Exercise input below:

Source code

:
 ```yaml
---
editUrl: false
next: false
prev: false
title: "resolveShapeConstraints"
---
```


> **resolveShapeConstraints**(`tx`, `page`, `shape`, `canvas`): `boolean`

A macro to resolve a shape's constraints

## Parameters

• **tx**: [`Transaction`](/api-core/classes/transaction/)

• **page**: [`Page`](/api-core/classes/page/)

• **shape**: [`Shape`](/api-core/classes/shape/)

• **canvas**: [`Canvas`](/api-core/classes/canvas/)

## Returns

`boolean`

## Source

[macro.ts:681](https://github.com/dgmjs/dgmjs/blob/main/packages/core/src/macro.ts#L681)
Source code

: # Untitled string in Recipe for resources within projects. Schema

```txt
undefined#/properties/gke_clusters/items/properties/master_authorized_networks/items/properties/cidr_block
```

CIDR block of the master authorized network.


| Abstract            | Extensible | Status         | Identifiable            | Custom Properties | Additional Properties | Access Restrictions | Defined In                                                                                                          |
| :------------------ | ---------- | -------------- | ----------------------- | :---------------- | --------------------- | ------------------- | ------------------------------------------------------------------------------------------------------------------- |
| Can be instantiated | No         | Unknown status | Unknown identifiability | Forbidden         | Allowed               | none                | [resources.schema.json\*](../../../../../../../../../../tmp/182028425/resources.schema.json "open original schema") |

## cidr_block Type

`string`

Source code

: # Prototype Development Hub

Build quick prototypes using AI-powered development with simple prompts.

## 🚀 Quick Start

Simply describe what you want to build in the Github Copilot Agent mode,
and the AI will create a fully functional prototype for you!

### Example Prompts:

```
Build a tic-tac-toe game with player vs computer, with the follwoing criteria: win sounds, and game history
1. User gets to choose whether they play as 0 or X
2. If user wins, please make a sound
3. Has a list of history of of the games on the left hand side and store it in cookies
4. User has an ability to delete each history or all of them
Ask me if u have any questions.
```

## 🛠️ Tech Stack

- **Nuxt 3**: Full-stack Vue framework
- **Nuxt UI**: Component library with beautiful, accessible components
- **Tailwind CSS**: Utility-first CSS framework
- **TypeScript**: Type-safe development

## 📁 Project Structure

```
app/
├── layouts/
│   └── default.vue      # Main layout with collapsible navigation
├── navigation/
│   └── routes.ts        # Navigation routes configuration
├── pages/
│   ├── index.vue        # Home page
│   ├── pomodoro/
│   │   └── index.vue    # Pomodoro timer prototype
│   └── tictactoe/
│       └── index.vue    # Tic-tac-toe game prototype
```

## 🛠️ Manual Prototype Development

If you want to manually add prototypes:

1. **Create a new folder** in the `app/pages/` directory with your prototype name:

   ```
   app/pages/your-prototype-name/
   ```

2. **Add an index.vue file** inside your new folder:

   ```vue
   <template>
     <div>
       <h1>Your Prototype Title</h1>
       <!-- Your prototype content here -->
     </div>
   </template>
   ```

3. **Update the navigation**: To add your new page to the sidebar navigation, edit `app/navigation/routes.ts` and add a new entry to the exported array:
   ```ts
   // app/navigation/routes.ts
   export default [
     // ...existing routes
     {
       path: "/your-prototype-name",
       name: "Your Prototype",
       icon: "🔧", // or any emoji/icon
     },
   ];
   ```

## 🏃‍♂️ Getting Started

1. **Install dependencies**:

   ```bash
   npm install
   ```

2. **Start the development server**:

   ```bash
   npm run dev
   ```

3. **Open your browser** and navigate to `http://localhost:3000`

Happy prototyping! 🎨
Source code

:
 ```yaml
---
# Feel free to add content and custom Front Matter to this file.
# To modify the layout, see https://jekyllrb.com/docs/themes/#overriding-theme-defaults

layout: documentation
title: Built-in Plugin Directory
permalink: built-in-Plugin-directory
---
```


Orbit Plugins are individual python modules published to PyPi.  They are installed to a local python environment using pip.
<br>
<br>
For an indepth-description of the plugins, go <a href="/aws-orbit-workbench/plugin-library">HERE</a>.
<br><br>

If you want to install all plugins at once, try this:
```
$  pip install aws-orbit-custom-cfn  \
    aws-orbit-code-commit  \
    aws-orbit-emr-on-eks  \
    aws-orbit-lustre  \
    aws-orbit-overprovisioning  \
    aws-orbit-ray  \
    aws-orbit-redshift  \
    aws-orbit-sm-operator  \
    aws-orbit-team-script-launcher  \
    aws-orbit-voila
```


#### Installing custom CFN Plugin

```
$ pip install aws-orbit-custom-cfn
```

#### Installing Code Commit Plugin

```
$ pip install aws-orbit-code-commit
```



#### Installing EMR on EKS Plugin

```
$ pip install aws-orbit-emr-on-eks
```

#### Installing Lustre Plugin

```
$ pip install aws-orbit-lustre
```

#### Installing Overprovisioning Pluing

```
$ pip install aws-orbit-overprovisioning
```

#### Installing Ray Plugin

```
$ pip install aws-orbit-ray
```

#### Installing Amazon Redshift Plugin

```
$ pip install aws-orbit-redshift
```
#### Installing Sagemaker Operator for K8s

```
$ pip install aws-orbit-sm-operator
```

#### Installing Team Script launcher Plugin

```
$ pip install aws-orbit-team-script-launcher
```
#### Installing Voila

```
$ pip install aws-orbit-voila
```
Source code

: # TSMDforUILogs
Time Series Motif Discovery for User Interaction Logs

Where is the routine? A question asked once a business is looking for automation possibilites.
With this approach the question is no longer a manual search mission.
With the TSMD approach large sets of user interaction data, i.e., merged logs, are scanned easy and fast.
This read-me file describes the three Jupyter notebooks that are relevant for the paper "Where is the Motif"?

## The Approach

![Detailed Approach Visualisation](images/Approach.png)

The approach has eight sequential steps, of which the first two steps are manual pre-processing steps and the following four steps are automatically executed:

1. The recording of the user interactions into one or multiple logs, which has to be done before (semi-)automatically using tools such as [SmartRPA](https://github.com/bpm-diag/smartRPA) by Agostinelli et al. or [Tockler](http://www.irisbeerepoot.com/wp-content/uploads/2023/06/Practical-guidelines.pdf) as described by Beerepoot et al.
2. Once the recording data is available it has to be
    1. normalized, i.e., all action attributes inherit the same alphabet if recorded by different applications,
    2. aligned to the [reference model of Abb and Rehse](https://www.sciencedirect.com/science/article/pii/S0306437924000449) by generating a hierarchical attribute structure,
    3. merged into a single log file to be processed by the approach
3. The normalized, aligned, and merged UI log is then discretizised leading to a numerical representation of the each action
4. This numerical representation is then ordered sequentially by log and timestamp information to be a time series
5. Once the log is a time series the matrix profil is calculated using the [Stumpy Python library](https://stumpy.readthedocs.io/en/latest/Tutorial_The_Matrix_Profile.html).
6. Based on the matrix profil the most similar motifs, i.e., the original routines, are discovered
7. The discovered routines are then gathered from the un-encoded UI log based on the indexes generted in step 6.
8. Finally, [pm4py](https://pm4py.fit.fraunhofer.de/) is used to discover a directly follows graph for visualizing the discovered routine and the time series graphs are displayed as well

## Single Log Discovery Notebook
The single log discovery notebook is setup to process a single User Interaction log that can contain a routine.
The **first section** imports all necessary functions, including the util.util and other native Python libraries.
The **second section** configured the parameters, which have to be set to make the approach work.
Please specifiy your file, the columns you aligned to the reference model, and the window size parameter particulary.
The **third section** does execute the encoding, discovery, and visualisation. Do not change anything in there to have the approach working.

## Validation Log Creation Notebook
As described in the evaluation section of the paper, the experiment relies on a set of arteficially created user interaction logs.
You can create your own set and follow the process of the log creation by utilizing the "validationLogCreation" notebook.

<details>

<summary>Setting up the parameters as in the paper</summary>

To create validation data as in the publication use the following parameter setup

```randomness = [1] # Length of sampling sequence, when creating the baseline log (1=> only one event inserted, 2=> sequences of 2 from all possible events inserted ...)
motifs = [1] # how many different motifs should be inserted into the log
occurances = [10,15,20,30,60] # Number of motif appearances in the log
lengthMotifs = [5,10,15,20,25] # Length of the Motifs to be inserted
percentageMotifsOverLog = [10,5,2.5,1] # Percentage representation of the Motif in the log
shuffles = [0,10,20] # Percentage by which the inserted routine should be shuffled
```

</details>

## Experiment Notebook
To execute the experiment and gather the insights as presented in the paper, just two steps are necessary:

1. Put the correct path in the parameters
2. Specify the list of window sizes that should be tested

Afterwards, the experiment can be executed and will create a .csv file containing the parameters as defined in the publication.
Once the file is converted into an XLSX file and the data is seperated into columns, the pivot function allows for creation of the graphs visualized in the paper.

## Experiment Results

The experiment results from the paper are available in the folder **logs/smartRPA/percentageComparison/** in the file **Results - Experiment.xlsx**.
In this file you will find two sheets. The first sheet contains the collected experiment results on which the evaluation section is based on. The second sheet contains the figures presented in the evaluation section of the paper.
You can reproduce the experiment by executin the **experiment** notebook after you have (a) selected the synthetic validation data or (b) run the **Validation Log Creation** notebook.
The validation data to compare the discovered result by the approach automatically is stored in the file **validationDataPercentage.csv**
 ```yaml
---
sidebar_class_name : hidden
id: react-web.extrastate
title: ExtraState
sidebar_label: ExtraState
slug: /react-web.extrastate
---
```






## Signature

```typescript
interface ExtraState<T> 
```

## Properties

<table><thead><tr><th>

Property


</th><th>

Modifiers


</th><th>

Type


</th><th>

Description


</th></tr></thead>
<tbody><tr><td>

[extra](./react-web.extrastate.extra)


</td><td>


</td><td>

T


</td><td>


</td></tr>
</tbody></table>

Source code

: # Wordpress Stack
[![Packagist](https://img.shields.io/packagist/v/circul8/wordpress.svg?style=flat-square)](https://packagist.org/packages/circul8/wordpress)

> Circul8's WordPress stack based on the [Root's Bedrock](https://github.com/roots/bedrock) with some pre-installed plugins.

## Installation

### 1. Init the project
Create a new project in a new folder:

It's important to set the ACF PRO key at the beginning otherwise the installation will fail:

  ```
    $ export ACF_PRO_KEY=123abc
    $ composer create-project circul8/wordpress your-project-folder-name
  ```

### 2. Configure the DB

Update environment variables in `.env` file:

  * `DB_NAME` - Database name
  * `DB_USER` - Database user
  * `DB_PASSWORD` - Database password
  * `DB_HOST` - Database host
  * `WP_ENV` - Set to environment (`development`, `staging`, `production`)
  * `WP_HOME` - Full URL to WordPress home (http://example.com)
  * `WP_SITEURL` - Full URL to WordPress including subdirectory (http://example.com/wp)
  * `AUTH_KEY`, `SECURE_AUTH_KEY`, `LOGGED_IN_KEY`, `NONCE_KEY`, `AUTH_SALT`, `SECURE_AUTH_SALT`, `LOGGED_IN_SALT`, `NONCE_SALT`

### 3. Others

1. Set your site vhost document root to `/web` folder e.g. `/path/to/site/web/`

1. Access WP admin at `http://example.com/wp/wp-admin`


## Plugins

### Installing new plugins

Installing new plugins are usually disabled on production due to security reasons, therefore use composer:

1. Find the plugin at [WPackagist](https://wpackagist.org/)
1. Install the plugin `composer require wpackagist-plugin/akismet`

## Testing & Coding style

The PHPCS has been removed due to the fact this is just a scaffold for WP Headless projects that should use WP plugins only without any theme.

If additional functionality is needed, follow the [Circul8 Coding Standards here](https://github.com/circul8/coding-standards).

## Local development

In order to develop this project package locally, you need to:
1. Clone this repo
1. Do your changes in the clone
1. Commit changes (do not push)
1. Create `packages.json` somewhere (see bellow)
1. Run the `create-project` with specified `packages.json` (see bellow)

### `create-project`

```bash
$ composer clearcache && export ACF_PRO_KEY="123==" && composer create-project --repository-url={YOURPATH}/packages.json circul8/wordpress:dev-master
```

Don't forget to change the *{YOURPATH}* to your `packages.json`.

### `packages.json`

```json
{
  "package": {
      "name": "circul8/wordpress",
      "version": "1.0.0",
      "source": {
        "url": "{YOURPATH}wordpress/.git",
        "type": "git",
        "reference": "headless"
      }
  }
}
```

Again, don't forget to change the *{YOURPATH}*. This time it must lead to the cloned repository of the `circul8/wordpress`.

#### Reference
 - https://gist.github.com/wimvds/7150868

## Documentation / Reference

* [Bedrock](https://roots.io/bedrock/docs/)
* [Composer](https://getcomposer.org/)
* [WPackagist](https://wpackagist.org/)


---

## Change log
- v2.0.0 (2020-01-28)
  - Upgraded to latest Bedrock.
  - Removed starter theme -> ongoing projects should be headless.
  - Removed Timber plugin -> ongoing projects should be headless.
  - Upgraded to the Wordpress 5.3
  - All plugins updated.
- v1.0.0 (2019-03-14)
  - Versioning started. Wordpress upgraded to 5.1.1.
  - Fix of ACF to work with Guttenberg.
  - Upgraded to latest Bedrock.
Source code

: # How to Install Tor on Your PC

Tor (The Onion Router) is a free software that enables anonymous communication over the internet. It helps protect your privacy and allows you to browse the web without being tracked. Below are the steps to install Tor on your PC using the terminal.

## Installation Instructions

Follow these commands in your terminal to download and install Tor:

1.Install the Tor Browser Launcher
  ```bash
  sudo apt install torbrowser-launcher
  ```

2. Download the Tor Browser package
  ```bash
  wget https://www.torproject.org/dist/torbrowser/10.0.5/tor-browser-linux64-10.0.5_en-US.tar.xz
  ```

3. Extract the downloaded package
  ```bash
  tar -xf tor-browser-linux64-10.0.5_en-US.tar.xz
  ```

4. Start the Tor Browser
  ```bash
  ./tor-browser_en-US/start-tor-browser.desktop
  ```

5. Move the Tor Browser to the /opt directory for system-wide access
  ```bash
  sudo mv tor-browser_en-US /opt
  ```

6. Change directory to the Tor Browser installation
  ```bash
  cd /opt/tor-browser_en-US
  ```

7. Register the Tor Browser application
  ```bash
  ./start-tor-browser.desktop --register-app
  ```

End of Exercise input.

(What you have to do) Every line of the material that includes the word "classes" needs to be copied.

(Exercise answer)
• **tx**: [`Transaction`](/api-core/classes/transaction/)
• **page**: [`Page`](/api-core/classes/page/)
• **shape**: [`Shape`](/api-core/classes/shape/)
• **canvas**: [`Canvas`](/api-core/classes/canvas/)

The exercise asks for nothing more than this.